[RECORDED INFORMATION Boundary: Start]

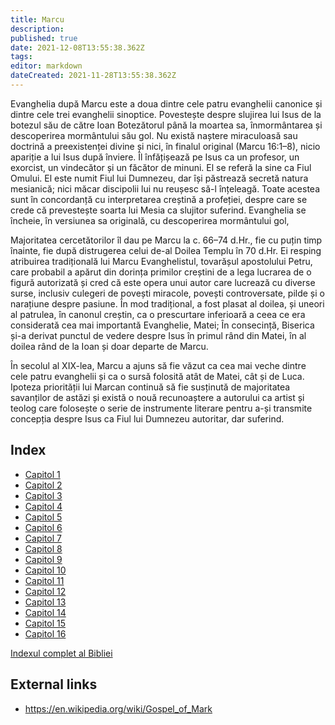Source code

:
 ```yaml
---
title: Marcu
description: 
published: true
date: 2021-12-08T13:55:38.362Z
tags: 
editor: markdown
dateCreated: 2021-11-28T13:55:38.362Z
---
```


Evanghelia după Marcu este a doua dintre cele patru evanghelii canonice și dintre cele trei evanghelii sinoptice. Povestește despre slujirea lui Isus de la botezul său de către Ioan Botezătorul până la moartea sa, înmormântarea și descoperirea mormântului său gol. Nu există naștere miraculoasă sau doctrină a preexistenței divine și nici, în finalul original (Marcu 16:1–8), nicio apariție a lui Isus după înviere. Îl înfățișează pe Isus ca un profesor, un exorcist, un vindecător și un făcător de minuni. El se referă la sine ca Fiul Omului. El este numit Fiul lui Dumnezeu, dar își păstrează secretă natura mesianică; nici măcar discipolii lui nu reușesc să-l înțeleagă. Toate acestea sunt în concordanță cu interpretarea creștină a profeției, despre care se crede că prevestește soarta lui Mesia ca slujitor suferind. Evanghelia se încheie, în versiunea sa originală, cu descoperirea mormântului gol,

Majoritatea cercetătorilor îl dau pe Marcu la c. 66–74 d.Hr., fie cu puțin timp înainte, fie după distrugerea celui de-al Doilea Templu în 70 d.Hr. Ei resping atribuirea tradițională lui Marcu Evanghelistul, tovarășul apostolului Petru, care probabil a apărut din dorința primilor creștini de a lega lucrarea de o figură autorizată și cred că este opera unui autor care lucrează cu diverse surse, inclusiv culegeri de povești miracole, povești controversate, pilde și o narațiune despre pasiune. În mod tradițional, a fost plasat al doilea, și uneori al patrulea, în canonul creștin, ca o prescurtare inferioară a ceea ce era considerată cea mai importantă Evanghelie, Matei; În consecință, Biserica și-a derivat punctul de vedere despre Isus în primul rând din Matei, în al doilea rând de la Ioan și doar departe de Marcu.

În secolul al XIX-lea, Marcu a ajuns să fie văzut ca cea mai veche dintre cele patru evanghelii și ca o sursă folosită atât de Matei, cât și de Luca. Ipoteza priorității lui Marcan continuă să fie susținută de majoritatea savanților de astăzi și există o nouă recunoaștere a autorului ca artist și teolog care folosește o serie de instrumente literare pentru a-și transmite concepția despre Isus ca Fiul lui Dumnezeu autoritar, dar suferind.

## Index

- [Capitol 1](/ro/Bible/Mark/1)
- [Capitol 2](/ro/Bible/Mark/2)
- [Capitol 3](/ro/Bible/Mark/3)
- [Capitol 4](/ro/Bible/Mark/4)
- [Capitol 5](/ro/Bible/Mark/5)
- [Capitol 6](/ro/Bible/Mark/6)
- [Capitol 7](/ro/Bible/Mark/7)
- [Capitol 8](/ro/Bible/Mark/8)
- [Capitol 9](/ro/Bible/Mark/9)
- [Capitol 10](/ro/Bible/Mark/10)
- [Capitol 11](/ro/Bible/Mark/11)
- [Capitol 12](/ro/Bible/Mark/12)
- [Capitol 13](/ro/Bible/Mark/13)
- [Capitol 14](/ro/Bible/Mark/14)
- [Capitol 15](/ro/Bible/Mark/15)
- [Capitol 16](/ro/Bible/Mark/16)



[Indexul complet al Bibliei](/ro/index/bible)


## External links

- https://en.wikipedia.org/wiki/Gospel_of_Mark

[RECORDED INFORMATION Boundary: End]
[RECORDED INFORMATION Boundary: Start]

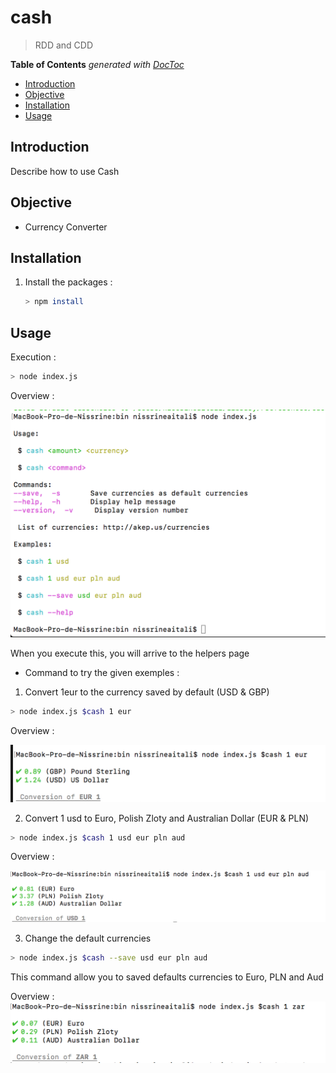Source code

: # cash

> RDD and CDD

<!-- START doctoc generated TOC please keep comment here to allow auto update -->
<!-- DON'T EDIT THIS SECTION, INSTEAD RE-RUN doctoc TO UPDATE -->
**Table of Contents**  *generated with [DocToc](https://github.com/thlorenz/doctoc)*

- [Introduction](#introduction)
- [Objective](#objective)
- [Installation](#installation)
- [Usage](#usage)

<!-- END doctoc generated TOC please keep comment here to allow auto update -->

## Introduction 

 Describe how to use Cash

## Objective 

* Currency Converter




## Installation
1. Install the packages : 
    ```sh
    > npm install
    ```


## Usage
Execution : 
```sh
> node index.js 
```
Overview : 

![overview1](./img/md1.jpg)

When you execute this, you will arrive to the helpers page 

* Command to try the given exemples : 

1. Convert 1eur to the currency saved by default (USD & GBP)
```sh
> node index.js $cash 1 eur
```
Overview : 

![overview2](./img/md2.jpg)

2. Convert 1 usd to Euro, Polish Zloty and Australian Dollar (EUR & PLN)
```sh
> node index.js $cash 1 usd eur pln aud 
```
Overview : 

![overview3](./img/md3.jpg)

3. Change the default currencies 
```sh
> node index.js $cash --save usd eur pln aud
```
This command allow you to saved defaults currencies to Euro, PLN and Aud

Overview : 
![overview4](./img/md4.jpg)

[RECORDED INFORMATION Boundary: End]

▶ **WHAT YOU NEED TO DO**
If a line in the entries holds the string "Installation", copy it.

▶ **EXERCISE RESPONSE**
- [Installation](#installation)
## Installation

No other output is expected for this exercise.